Source texts of formatted documents
▼
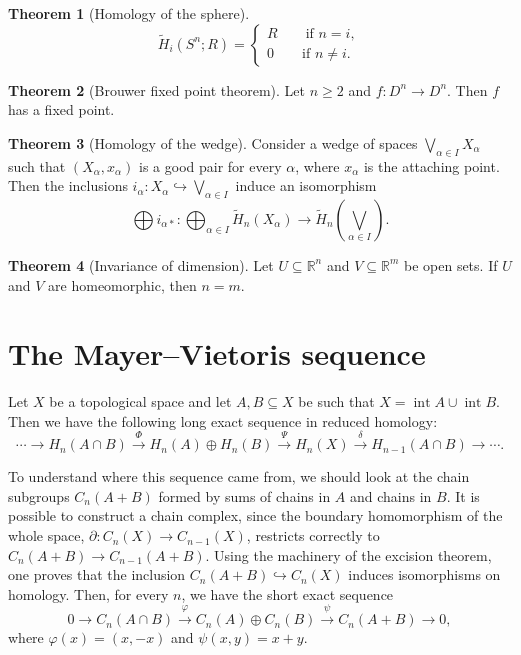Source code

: \documentclass{book}
\theoremstyle{definition}
\newtheorem*{teo}{Theorem}
\newcommand{\R}{\mathbb{R}}
\DeclareMathOperator{\Int}{int}
\begin{document}
\begin{teo}[Homology of the sphere]
$$
\tilde H_i(S^n;R)=
\begin{cases}
R\qquad\text{if }n=i,\\
0\qquad\text{if }n\neq i.
\end{cases}
$$
\end{teo}

\begin{teo}[Brouwer fixed point theorem]
Let $n\geq2$ and $f:D^n\to D^n$. Then $f$ has a fixed point.
\end{teo}

\begin{teo}[Homology of the wedge]
Consider a wedge of spaces $\bigvee_{\alpha\in I}X_\alpha$
such that $(X_\alpha,x_\alpha)$ is a good pair for every
$\alpha$, where $x_\alpha$ is the attaching point. Then the
inclusions $i_\alpha:X_\alpha\hookrightarrow
\bigvee_{\alpha\in I}$ induce an isomorphism
$$
\bigoplus i_{\alpha *}:
\bigoplus_{\alpha\in I}\tilde H_n(X_\alpha)
\to
\tilde H_n\left(\bigvee_{\alpha\in I}\right).
$$
\end{teo}

\begin{teo}[Invariance of dimension]
Let $U\subseteq\R^n$ and $V\subseteq\R^m$ be open sets. If
$U$ and $V$ are homeomorphic, then $n=m$.
\end{teo}

\section{The Mayer--Vietoris sequence}

Let $X$ be a topological space and let $A,B\subseteq X$ be
such that $X=\Int A\cup\Int B$. Then we have the following
long exact sequence in reduced homology:
$$
\cdots\to H_n(A\cap B)\xrightarrow{\Phi}
H_n(A)\oplus H_n(B)\xrightarrow{\Psi}H_n(X)
\xrightarrow{\delta}H_{n-1}(A\cap B)\to\cdots.
$$

To understand where this sequence came from, we should look
at the chain subgroups $C_n(A+B)$ formed by sums of chains in
$A$ and chains in $B$. It is possible to construct a chain
complex, since the boundary homomorphism of the whole space,
$\partial:C_n(X)\to C_{n-1}(X)$, restricts correctly to
$C_n(A+B)\to C_{n-1}(A+B)$. Using the machinery of the
excision theorem, one proves that the inclusion
$C_n(A+B)\hookrightarrow C_n(X)$ induces isomorphisms on
homology. Then, for every $n$, we have the short exact
sequence
$$
0\to C_n(A\cap B)\xrightarrow{\varphi}
C_n(A)\oplus C_n(B)\xrightarrow{\psi}C_n(A+B)\to0,
$$
where $\varphi(x)=(x,-x)$ and $\psi(x,y)=x+y$.
\end{document}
▲
» **EXERCISE**
Output each record verbatim and leave out its pictures.

» **WRITTEN SOLUTION**
Source code

: \documentclass{book}
\theoremstyle{definition}
\newtheorem*{teo}{Theorem}
\newcommand{\R}{\mathbb{R}}
\DeclareMathOperator{\Int}{int}
\begin{document}
\begin{teo}[Homology of the sphere]
$$
\tilde H_i(S^n;R)=
\begin{cases}
R\qquad\text{if }n=i,\\
0\qquad\text{if }n\neq i.
\end{cases}
$$
\end{teo}

\begin{teo}[Brouwer fixed point theorem]
Let $n\geq2$ and $f:D^n\to D^n$. Then $f$ has a fixed point.
\end{teo}

\begin{teo}[Homology of the wedge]
Consider a wedge of spaces $\bigvee_{\alpha\in I}X_\alpha$
such that $(X_\alpha,x_\alpha)$ is a good pair for every
$\alpha$, where $x_\alpha$ is the attaching point. Then the
inclusions $i_\alpha:X_\alpha\hookrightarrow
\bigvee_{\alpha\in I}$ induce an isomorphism
$$
\bigoplus i_{\alpha *}:
\bigoplus_{\alpha\in I}\tilde H_n(X_\alpha)
\to
\tilde H_n\left(\bigvee_{\alpha\in I}\right).
$$
\end{teo}

\begin{teo}[Invariance of dimension]
Let $U\subseteq\R^n$ and $V\subseteq\R^m$ be open sets. If
$U$ and $V$ are homeomorphic, then $n=m$.
\end{teo}

\section{The Mayer--Vietoris sequence}

Let $X$ be a topological space and let $A,B\subseteq X$ be
such that $X=\Int A\cup\Int B$. Then we have the following
long exact sequence in reduced homology:
$$
\cdots\to H_n(A\cap B)\xrightarrow{\Phi}
H_n(A)\oplus H_n(B)\xrightarrow{\Psi}H_n(X)
\xrightarrow{\delta}H_{n-1}(A\cap B)\to\cdots.
$$

To understand where this sequence came from, we should look
at the chain subgroups $C_n(A+B)$ formed by sums of chains in
$A$ and chains in $B$. It is possible to construct a chain
complex, since the boundary homomorphism of the whole space,
$\partial:C_n(X)\to C_{n-1}(X)$, restricts correctly to
$C_n(A+B)\to C_{n-1}(A+B)$. Using the machinery of the
excision theorem, one proves that the inclusion
$C_n(A+B)\hookrightarrow C_n(X)$ induces isomorphisms on
homology. Then, for every $n$, we have the short exact
sequence
$$
0\to C_n(A\cap B)\xrightarrow{\varphi}
C_n(A)\oplus C_n(B)\xrightarrow{\psi}C_n(A+B)\to0,
$$
where $\varphi(x)=(x,-x)$ and $\psi(x,y)=x+y$.
\end{document}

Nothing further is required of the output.